Sen. Plumb framed the bill as a public‑health measure. “Nicotine means a poisonous nitrogen containing chemical that is made synthetically or comes from tobacco or other plants,” she told colleagues as she urged action to stop youth initiation. Plumb said the bill targets flavored vaping products that research and state surveys show are favored by youth.

Lawmakers pressed the bill’s fiscal and enforcement implications. Sen. Weiler pointed to a fiscal note discussed on the floor, saying the bill’s projected impact totaled about $14,500,000 across several years and asked whether the appropriations committee had prioritized that funding. Sen. Weiler said he opposes the original bill’s economic impact on retail businesses and offered a substitute that would instead require robust security, identification verification, inventory tracking and criminal enforcement provisions tied to specialty retailers’ practices.

Advocates for the underlying ban pushed back on the substitute. Sen. Bramble said retailers had been warned previously and had not done enough to keep flavored products out of minors’ hands: “They were put on notice and they knew that security was an issue,” he said, arguing the Legislature must act because voluntary measures failed.

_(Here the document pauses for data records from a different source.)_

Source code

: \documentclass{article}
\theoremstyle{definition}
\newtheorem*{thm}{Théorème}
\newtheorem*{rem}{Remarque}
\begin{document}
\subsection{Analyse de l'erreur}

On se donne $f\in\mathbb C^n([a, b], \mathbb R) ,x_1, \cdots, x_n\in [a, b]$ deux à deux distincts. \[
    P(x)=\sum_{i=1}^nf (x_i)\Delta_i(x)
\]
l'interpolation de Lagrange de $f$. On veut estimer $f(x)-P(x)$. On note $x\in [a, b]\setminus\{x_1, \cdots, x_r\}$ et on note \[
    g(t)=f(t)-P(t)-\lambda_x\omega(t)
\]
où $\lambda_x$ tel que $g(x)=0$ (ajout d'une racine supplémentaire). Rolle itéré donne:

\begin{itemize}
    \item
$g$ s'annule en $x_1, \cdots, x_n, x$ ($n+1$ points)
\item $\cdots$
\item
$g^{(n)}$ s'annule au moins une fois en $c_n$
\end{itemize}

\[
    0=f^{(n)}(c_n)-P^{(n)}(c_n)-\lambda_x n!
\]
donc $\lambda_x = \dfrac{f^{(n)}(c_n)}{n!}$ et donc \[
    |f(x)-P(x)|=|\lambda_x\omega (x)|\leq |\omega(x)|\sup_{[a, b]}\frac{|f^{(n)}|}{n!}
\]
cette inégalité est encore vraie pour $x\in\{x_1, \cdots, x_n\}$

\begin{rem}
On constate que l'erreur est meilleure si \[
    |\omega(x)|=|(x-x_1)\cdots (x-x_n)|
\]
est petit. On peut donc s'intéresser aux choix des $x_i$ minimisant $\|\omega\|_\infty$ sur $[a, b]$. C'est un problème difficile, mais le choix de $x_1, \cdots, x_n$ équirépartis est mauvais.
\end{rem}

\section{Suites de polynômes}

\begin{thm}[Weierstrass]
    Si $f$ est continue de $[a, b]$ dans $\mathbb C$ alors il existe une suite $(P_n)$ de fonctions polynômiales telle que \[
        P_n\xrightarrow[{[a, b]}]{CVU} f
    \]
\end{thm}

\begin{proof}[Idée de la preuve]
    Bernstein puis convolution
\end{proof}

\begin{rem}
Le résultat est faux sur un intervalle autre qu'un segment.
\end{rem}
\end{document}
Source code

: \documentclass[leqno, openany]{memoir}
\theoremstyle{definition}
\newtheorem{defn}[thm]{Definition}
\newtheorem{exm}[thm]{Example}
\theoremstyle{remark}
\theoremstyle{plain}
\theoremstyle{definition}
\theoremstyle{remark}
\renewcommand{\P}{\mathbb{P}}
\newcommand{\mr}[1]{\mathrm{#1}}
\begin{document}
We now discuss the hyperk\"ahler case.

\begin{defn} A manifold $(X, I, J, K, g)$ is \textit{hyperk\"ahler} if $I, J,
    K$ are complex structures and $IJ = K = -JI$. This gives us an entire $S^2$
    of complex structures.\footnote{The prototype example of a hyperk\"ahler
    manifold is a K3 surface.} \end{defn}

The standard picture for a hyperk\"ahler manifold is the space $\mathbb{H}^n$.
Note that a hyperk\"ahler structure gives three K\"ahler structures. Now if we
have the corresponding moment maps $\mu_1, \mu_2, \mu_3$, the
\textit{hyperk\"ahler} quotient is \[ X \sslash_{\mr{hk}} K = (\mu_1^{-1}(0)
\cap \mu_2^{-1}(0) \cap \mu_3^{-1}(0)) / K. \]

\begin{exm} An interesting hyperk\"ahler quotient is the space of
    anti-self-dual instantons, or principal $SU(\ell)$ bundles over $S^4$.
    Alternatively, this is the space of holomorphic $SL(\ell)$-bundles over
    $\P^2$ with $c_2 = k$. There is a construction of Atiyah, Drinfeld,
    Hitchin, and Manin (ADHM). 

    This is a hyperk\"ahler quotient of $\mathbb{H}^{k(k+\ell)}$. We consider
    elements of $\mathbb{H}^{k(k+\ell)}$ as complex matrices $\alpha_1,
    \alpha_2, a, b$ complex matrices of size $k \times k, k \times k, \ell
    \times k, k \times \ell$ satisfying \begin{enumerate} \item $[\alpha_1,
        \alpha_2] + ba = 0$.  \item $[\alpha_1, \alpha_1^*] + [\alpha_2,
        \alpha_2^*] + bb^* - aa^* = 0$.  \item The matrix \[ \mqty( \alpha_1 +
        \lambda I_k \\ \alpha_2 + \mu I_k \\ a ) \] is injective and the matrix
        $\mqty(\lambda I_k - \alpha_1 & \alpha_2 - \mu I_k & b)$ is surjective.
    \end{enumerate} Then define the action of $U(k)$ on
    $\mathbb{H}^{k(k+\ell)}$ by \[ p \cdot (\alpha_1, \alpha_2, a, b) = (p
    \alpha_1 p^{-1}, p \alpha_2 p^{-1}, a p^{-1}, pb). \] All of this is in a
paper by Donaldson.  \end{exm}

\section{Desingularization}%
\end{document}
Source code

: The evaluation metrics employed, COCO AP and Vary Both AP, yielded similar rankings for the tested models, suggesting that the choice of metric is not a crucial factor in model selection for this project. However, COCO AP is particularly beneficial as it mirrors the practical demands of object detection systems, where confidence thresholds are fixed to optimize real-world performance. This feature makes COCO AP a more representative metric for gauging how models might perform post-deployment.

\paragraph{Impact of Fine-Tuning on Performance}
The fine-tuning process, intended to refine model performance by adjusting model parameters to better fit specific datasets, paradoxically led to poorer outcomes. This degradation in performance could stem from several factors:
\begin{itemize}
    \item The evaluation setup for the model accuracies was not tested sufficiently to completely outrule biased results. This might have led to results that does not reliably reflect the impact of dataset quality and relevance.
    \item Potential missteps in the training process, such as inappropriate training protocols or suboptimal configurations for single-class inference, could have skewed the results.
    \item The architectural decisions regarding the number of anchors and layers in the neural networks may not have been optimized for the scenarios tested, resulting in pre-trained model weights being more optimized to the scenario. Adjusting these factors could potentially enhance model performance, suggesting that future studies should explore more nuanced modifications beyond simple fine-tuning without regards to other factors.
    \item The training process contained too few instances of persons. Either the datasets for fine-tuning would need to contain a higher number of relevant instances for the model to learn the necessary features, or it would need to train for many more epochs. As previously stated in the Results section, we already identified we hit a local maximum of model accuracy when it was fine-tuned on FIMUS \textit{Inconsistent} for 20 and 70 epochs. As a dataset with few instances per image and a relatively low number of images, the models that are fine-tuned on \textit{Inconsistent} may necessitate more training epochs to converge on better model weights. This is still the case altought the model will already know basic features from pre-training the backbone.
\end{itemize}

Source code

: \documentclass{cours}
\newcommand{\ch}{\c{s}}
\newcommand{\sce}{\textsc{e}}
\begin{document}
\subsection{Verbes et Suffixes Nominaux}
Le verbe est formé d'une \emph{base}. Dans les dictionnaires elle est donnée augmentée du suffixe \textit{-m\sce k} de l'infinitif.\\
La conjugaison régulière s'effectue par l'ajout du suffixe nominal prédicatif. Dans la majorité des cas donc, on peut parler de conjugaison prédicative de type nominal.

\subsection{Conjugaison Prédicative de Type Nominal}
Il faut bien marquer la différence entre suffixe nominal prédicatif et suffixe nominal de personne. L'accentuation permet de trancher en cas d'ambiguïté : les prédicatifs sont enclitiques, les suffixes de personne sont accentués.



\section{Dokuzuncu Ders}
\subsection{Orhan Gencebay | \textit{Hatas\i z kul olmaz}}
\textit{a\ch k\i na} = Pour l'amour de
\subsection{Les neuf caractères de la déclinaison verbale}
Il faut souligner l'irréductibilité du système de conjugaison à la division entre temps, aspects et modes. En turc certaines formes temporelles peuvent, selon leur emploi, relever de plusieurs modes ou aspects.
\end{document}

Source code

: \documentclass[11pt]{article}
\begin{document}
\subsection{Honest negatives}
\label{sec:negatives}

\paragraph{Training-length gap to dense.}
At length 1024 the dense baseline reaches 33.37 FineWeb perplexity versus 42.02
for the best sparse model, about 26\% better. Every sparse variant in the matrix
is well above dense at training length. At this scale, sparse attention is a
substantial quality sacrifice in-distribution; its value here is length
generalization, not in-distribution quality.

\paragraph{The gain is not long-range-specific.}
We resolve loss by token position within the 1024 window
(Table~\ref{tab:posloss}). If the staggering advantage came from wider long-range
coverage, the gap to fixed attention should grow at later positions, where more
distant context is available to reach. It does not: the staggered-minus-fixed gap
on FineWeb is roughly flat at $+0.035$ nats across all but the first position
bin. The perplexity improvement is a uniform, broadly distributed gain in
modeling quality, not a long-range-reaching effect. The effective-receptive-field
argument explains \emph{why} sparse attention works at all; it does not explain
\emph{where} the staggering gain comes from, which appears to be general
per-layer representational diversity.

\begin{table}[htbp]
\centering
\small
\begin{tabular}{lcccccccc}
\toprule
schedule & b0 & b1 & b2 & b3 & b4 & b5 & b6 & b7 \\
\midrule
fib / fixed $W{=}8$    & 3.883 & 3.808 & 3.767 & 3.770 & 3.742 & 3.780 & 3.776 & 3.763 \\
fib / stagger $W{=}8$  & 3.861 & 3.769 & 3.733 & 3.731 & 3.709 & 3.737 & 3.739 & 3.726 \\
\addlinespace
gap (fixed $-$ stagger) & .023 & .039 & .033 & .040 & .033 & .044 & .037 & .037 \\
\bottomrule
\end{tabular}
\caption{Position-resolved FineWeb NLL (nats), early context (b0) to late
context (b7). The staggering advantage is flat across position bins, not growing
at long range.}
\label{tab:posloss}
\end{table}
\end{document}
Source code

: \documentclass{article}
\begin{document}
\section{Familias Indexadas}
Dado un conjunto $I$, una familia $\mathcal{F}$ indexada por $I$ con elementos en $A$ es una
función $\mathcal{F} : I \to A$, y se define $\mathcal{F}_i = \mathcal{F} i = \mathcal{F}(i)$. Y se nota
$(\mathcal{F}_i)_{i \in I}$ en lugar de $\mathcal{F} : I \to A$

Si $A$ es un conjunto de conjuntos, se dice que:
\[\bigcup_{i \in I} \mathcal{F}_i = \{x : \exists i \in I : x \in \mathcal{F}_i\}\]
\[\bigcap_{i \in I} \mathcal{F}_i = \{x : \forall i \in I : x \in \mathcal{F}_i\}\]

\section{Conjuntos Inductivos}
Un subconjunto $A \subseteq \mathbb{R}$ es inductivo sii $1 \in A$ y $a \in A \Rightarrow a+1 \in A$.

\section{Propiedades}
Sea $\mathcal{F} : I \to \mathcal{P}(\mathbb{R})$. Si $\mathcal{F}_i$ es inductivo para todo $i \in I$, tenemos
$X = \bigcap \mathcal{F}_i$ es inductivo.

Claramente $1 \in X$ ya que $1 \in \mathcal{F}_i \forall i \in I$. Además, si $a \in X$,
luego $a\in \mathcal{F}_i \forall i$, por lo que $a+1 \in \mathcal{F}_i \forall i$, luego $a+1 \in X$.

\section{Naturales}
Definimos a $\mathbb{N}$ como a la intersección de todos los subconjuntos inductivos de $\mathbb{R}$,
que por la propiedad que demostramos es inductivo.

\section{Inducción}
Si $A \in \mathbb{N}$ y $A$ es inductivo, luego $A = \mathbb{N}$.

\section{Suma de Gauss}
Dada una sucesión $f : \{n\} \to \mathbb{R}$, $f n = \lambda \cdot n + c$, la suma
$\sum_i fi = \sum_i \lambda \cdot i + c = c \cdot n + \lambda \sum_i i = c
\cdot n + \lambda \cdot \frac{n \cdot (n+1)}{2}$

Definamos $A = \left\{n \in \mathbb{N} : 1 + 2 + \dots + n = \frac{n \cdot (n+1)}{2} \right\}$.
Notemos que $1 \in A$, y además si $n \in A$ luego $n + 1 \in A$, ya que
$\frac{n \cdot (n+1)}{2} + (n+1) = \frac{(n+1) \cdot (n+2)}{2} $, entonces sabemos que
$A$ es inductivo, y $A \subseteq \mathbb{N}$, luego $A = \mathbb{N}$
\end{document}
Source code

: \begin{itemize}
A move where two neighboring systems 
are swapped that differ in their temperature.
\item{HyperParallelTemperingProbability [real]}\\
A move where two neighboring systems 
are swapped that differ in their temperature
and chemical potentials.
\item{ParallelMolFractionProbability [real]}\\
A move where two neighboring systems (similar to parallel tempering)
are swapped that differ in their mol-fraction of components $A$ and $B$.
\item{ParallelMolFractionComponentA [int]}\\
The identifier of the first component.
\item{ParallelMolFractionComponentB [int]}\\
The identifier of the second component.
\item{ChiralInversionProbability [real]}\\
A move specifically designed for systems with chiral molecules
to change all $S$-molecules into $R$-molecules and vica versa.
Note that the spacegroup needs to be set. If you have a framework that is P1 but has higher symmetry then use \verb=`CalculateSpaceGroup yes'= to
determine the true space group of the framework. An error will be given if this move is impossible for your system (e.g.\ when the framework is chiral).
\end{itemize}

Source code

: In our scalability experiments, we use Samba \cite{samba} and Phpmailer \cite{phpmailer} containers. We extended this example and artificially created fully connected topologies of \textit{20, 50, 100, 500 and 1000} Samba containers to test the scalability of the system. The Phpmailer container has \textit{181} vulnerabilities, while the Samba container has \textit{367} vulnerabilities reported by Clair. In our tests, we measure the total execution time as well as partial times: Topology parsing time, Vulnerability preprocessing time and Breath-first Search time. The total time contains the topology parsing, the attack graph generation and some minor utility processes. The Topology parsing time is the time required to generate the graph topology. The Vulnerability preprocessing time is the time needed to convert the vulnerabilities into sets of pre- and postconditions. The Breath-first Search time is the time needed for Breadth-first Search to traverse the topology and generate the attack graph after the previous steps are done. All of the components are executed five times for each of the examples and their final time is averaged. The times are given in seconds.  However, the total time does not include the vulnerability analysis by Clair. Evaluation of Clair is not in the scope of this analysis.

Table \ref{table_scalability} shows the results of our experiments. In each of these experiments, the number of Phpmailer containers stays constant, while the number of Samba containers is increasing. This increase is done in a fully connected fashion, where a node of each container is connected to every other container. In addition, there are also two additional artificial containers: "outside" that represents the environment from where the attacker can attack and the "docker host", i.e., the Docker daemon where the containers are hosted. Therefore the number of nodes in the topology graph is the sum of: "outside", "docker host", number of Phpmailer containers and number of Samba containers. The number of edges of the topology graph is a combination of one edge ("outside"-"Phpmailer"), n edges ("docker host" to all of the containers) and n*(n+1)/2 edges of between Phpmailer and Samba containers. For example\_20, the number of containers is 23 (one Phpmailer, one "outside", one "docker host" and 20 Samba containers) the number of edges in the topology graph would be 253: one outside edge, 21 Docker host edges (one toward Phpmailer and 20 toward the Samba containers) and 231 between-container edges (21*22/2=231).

Other senators expressed concern about unintended consequences and enforcement feasibility. Sen. Wyler argued the substitute would preserve adult access while increasing oversight; he warned that an outright ban could shutter hundreds of specialty retail shops and push sales across state lines. “This is an anti‑business bill,” Wyler said in floor remarks that emphasized the policy’s economic consequences.

Several members noted the bill’s health rationale. Sen. Plumb, a pediatrician and emergency‑medicine physician, described seeing young patients in withdrawal and urged colleagues to prioritize prevention: “We need to stop this pipeline of feeding our kids into a lifetime dependence on nicotine,” she said.

Procedurally, a motion to substitute the bill with a retail‑security focused alternative was considered and failed; the Senate then proceeded with consideration of the underlying bill and moved it toward a third‑reading vote. Sponsors adopted a technical amendment removing lines referencing the lieutenant governor’s office.

What’s next: The bill was advanced toward third reading after floor votes on amendment and substitute motions. Because the measures involve both public‑health goals and contested fiscal and business impacts, the bill’s future depends on further legislative steps and possible amendments in committee or on the floor.